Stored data
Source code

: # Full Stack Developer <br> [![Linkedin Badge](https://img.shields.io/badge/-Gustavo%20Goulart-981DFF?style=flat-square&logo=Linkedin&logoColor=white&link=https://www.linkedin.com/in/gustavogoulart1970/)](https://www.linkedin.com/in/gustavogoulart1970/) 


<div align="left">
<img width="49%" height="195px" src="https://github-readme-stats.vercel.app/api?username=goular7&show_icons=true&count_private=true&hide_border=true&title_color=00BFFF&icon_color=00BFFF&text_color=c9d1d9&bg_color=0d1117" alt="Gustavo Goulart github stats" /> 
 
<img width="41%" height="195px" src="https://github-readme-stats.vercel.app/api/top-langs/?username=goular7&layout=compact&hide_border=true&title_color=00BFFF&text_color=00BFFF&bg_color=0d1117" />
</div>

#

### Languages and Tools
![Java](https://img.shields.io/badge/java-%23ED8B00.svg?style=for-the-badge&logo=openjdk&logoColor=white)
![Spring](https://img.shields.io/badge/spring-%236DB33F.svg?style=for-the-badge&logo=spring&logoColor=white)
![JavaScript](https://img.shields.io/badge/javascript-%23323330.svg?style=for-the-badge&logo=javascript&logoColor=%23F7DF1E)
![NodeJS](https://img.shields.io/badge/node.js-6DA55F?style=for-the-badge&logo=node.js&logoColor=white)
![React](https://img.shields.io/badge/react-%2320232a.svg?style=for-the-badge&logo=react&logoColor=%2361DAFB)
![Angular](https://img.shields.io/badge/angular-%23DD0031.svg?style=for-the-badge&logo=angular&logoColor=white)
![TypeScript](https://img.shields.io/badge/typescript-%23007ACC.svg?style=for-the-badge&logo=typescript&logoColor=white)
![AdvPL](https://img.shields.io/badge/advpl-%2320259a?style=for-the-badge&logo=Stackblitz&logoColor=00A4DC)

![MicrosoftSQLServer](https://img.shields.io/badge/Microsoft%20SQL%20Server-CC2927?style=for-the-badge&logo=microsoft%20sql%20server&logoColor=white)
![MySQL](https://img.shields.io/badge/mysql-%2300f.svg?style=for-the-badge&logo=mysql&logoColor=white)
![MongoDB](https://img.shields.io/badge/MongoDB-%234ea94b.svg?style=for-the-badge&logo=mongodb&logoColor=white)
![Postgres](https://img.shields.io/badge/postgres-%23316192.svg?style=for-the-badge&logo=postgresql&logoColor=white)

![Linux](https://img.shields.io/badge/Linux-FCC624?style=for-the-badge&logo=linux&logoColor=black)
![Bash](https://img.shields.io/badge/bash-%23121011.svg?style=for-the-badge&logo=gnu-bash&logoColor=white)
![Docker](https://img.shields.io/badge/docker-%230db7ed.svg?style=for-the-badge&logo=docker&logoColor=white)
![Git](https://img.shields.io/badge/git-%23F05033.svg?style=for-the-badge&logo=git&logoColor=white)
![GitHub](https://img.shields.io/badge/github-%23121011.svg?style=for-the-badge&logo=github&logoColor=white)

Exercise aim: Provide only the number of lines in the records containing the string "github".

Output for this task: 3